### [THE TASK]
Read the material below and count the lines holding the string "search". Give that count with nothing added.

### [MATERIAL TO PROCESS]
────────

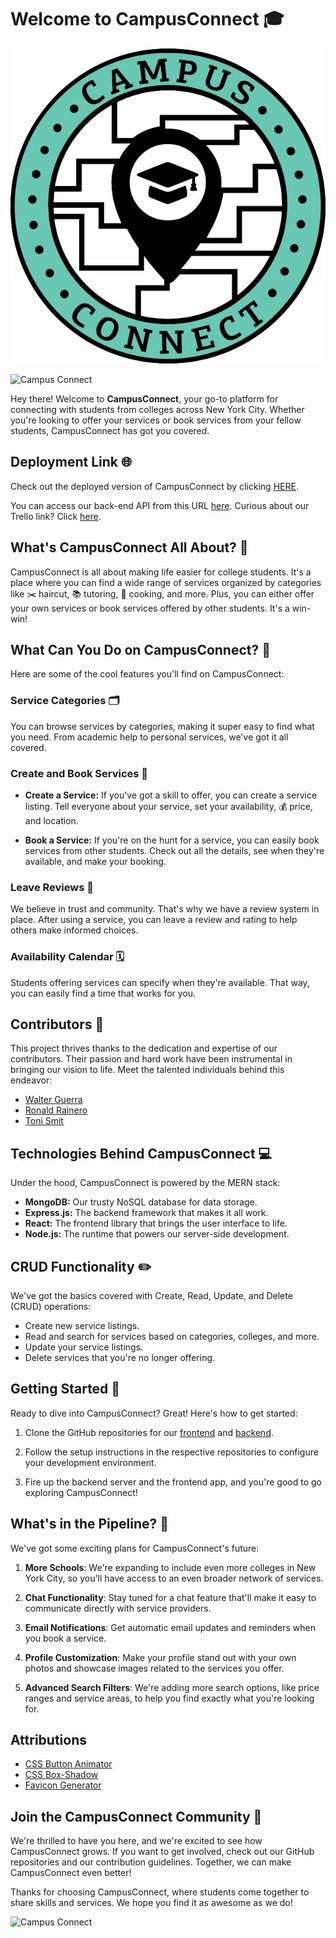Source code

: # Welcome to **CampusConnect** 🎓


![Campus Connect Logo](src/assets/logo.png)

![Campus Connect](https://cdn.discordapp.com/attachments/791636167304151071/1164874007787601950/Screenshot_2023-10-20_133035.png?ex=6544cc75&is=65325775&hm=b2d1743b5f11512014add09a0b957200111d9d50598b6837bca560667496b541&)


Hey there! Welcome to **CampusConnect**, your go-to platform for connecting with students from colleges across New York City. Whether you're looking to offer your services or book services from your fellow students, CampusConnect has got you covered.

## Deployment Link 🌐


Check out the deployed version of CampusConnect by clicking [HERE](https://campus-connect1.netlify.app/).

You can access our back-end API from this URL [here](https://campus-connect-back-end.fly.dev/).
Curious about our Trello link? Click [here](https://trello.com/b/0Gr3owf1/campus-connect).


## What's CampusConnect All About? 🌟

CampusConnect is all about making life easier for college students. It's a place where you can find a wide range of services organized by categories like ✂️ haircut, 📚 tutoring, 🍳 cooking, and more. Plus, you can either offer your own services or book services offered by other students. It's a win-win!

## What Can You Do on CampusConnect? 💼

Here are some of the cool features you'll find on CampusConnect:

### Service Categories 🗂️

You can browse services by categories, making it super easy to find what you need. From academic help to personal services, we've got it all covered.

### Create and Book Services 📅

- **Create a Service:** If you've got a skill to offer, you can create a service listing. Tell everyone about your service, set your availability, 💰 price, and location.

- **Book a Service:** If you're on the hunt for a service, you can easily book services from other students. Check out all the details, see when they're available, and make your booking.

### Leave Reviews 🌟

We believe in trust and community. That's why we have a review system in place. After using a service, you can leave a review and rating to help others make informed choices.

### Availability Calendar 🗓️

Students offering services can specify when they're available. That way, you can easily find a time that works for you.

## Contributors 🤝

This project thrives thanks to the dedication and expertise of our contributors. Their passion and hard work have been instrumental in bringing our vision to life. Meet the talented individuals behind this endeavor:

- [Walter Guerra](https://github.com/walter0916)
- [Ronald Rainero](https://github.com/ronrain)
- [Toni Smit](https://github.com/MrXmit)

## Technologies Behind CampusConnect 💻

Under the hood, CampusConnect is powered by the MERN stack:

- **MongoDB:** Our trusty NoSQL database for data storage.
- **Express.js:** The backend framework that makes it all work.
- **React:** The frontend library that brings the user interface to life.
- **Node.js:** The runtime that powers our server-side development.

## CRUD Functionality ✏️

We've got the basics covered with Create, Read, Update, and Delete (CRUD) operations:

- Create new service listings.
- Read and search for services based on categories, colleges, and more.
- Update your service listings.
- Delete services that you're no longer offering.

## Getting Started 🚀

Ready to dive into CampusConnect? Great! Here's how to get started:

1. Clone the GitHub repositories for our [frontend](https://github.com/walter0916/Campus-Connect-front-end) and [backend](https://github.com/MrXmit/campusConnect-backend).

2. Follow the setup instructions in the respective repositories to configure your development environment.

3. Fire up the backend server and the frontend app, and you're good to go exploring CampusConnect!


## What's in the Pipeline? 🚧

We've got some exciting plans for CampusConnect's future:

1. **More Schools**: We're expanding to include even more colleges in New York City, so you'll have access to an even broader network of services.

2. **Chat Functionality**: Stay tuned for a chat feature that'll make it easy to communicate directly with service providers.

3. **Email Notifications**: Get automatic email updates and reminders when you book a service.

4. **Profile Customization**: Make your profile stand out with your own photos and showcase images related to the services you offer.

5. **Advanced Search Filters**: We're adding more search options, like price ranges and service areas, to help you find exactly what you're looking for.

## Attributions
- [CSS Button Animator](https://getcssscan.com/css-buttons-examples?ref=beautifulboxshadow-bottom)
- [CSS Box-Shadow](https://getcssscan.com/css-box-shadow-examples)
- [Favicon Generator](https://favicon.io/favicon-generator/)

## Join the CampusConnect Community 🤝

We're thrilled to have you here, and we're excited to see how CampusConnect grows. If you want to get involved, check out our GitHub repositories and our contribution guidelines. Together, we can make CampusConnect even better!

Thanks for choosing CampusConnect, where students come together to share skills and services. We hope you find it as awesome as we do!

![Campus Connect](https://cdn.discordapp.com/attachments/791636167304151071/1164874344976105493/image.png?ex=6544ccc6&is=653257c6&hm=7d4c880b12c4ac6da1dc9e43d353ae0fa5c699862c46debaef6c391fa78ccb36&)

────────

### [YOUR SOLUTION]
2